### How to complete this task
Go through the material below and count the lines in which the word "third" occurs; the only output is the number.

### Extracted material

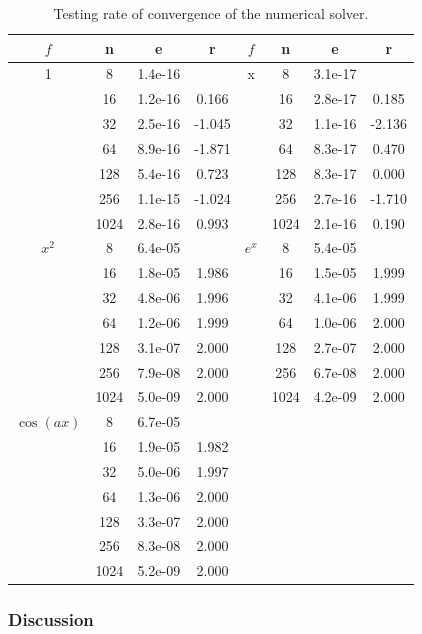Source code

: \documentclass[a4paper, 11pt, notitlepage, english]{article}
\begin{document}
\begin{table}[p]
\centering
    \begin{tabular}{c|c|c|c || c|c|c|c}
    $f$ & n & e & r & $f$ & n & e & r \\ \hline \hline
1 &  8 & 1.4e-16 &   & x  & 8 & 3.1e-17 &  \\ \hline
&   16 & 1.2e-16 &  0.166 & &   16 & 2.8e-17 &  0.185 \\ \hline
&   32 & 2.5e-16 & -1.045 & &   32 & 1.1e-16 & -2.136 \\ \hline
&   64 & 8.9e-16 & -1.871 & &   64 & 8.3e-17 &  0.470 \\ \hline
&  128 & 5.4e-16 &  0.723 & &  128 & 8.3e-17 &  0.000 \\ \hline
&  256 & 1.1e-15 & -1.024 & &  256 & 2.7e-16 & -1.710 \\ \hline
& 1024 & 2.8e-16 &  0.993 & & 1024 & 2.1e-16 &  0.190 \\ \hline \hline
$x^2$& 8 & 6.4e-05 &  &$e^x$&8 & 5.4e-05 &  \\ \hline
&   16 & 1.8e-05 & 1.986 &&   16 & 1.5e-05 & 1.999 \\ \hline
&   32 & 4.8e-06 & 1.996 &&   32 & 4.1e-06 & 1.999 \\ \hline
&   64 & 1.2e-06 & 1.999 &&   64 & 1.0e-06 & 2.000 \\ \hline
&  128 & 3.1e-07 & 2.000 &&  128 & 2.7e-07 & 2.000 \\ \hline
&  256 & 7.9e-08 & 2.000 &&  256 & 6.7e-08 & 2.000 \\ \hline
& 1024 & 5.0e-09 & 2.000 && 1024 & 4.2e-09 & 2.000 \\ \hline \hline
$\cos(ax) $&    8 & 6.7e-05 & & & & & \\ \hline
&   16 & 1.9e-05 & 1.982 & & & & \\ \hline
&   32 & 5.0e-06 & 1.997 & & & & \\ \hline
&   64 & 1.3e-06 & 2.000 & & & & \\ \hline
&  128 & 3.3e-07 & 2.000 & & & & \\ \hline
&  256 & 8.3e-08 & 2.000 & & & & \\ \hline
& 1024 & 5.2e-09 & 2.000 & & & &
    \end{tabular}
    \caption{Testing rate of convergence of the numerical solver.\label{table:f}}
\end{table}


\clearpage

\subsubsection*{Discussion}
\end{document}
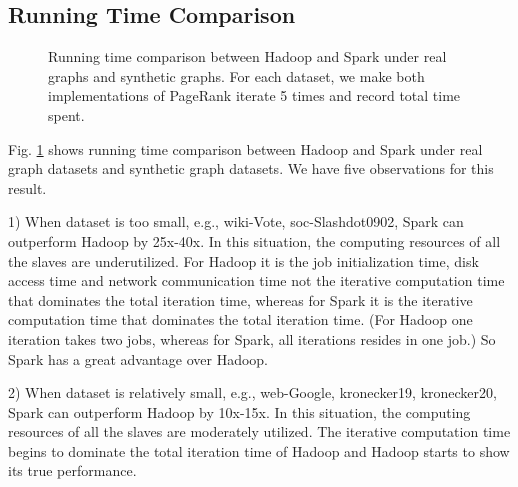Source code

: \documentclass[12pt,conference,letterpaper]{IEEEtran}
\begin{document}
\subsection{Running Time Comparison}

\begin{figure}[!t]
\centering
{}
\caption{Running time comparison between Hadoop and Spark under real graphs and synthetic graphs. For each dataset, we make both implementations of PageRank iterate 5 times and record total time spent.}
\label{fig:hadoopsparkrunningtime}
\end{figure}

Fig. \ref{fig:hadoopsparkrunningtime} shows running time comparison between Hadoop and Spark under real graph datasets and synthetic graph datasets. We have five observations for this result. 

1) When dataset is too small, e.g., wiki-Vote, soc-Slashdot0902, Spark can outperform Hadoop by 25x-40x. In this situation, the computing resources of all the slaves are underutilized. For Hadoop it is the job initialization time, disk access time and network communication time not the iterative computation time that dominates the total iteration time, whereas for Spark it is the iterative computation time that dominates the total iteration time. (For Hadoop one iteration takes two jobs, whereas for Spark, all iterations resides in one job.) So Spark has a great advantage over Hadoop.

2) When dataset is relatively small, e.g., web-Google, kronecker19, kronecker20, Spark can outperform Hadoop by 10x-15x. In this situation, the computing resources of all the slaves are moderately utilized. The iterative computation time begins to dominate the total iteration time of Hadoop and Hadoop starts to show its true performance.
\end{document}
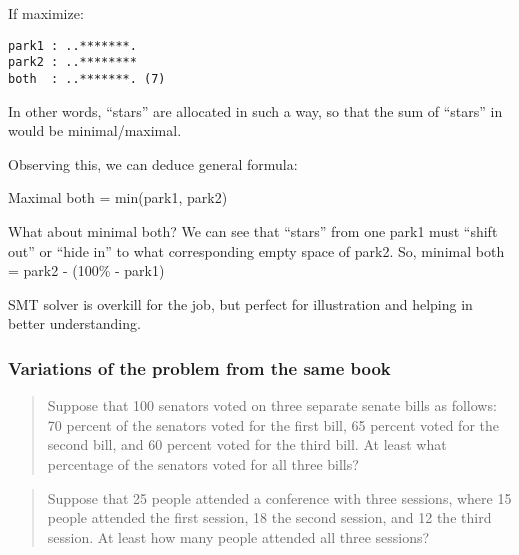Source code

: If maximize:

\begin{lstlisting}
park1 : ..*******.
park2 : ..********
both  : ..*******. (7)
\end{lstlisting}

In other words, ``stars'' are allocated in such a way, so that the sum of ``stars'' in  would be minimal/maximal.

Observing this, we can deduce general formula:

Maximal both = min(park1, park2)

What about minimal both?
We can see that ``stars'' from one park1 must ``shift out'' or ``hide in'' to what corresponding empty space of park2.
So, minimal both = park2 - (100\% - park1)

SMT solver is overkill for the job, but perfect for illustration and helping in better understanding.

\subsubsection{Variations of the problem from the same book}

\begin{framed}
\begin{quotation}

Suppose that 100 senators voted on three separate senate bills as follows:
70 percent of the senators voted for the first bill, 65 percent voted for the second bill,
and 60 percent voted for the third bill. At least what percentage of the senators voted for all three bills?

\end{quotation}
\end{framed}

\begin{framed}
\begin{quotation}

Suppose that 25 people attended a conference with three sessions, where 15 people attended the first session, 
18 the second session, and 12 the third session. At least how many people attended all three sessions?

\end{quotation}
\end{framed}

### Response for this exercise
2